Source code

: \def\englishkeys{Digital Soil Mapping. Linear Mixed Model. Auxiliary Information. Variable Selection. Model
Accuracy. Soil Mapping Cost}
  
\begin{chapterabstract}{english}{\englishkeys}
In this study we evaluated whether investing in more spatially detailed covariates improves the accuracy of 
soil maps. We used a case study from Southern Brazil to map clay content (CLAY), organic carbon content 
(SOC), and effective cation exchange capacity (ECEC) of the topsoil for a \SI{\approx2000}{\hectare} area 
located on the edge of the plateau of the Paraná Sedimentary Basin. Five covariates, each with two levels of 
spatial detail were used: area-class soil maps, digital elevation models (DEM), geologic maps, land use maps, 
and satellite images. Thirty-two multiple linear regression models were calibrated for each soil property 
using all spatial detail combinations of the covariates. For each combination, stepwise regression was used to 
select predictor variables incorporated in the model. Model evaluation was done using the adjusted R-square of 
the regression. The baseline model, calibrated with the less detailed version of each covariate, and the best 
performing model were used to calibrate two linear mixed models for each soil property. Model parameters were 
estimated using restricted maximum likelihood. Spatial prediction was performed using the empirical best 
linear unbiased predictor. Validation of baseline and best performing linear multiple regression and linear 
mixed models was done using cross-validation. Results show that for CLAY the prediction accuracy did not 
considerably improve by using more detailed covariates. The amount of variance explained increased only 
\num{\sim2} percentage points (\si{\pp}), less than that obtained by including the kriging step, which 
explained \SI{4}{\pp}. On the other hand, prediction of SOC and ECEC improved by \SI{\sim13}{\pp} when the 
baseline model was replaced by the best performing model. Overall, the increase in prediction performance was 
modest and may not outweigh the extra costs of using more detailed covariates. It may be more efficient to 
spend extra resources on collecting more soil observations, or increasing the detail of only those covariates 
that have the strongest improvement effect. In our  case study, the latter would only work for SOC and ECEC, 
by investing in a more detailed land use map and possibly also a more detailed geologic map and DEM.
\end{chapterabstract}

PROBLEM DETAILS:
The answer must restate each entry word for word.

THE ANSWER:
Source code

: \def\englishkeys{Digital Soil Mapping. Linear Mixed Model. Auxiliary Information. Variable Selection. Model
Accuracy. Soil Mapping Cost}
  
\begin{chapterabstract}{english}{\englishkeys}
In this study we evaluated whether investing in more spatially detailed covariates improves the accuracy of 
soil maps. We used a case study from Southern Brazil to map clay content (CLAY), organic carbon content 
(SOC), and effective cation exchange capacity (ECEC) of the topsoil for a \SI{\approx2000}{\hectare} area 
located on the edge of the plateau of the Paraná Sedimentary Basin. Five covariates, each with two levels of 
spatial detail were used: area-class soil maps, digital elevation models (DEM), geologic maps, land use maps, 
and satellite images. Thirty-two multiple linear regression models were calibrated for each soil property 
using all spatial detail combinations of the covariates. For each combination, stepwise regression was used to 
select predictor variables incorporated in the model. Model evaluation was done using the adjusted R-square of 
the regression. The baseline model, calibrated with the less detailed version of each covariate, and the best 
performing model were used to calibrate two linear mixed models for each soil property. Model parameters were 
estimated using restricted maximum likelihood. Spatial prediction was performed using the empirical best 
linear unbiased predictor. Validation of baseline and best performing linear multiple regression and linear 
mixed models was done using cross-validation. Results show that for CLAY the prediction accuracy did not 
considerably improve by using more detailed covariates. The amount of variance explained increased only 
\num{\sim2} percentage points (\si{\pp}), less than that obtained by including the kriging step, which 
explained \SI{4}{\pp}. On the other hand, prediction of SOC and ECEC improved by \SI{\sim13}{\pp} when the 
baseline model was replaced by the best performing model. Overall, the increase in prediction performance was 
modest and may not outweigh the extra costs of using more detailed covariates. It may be more efficient to 
spend extra resources on collecting more soil observations, or increasing the detail of only those covariates 
that have the strongest improvement effect. In our  case study, the latter would only work for SOC and ECEC, 
by investing in a more detailed land use map and possibly also a more detailed geologic map and DEM.
\end{chapterabstract}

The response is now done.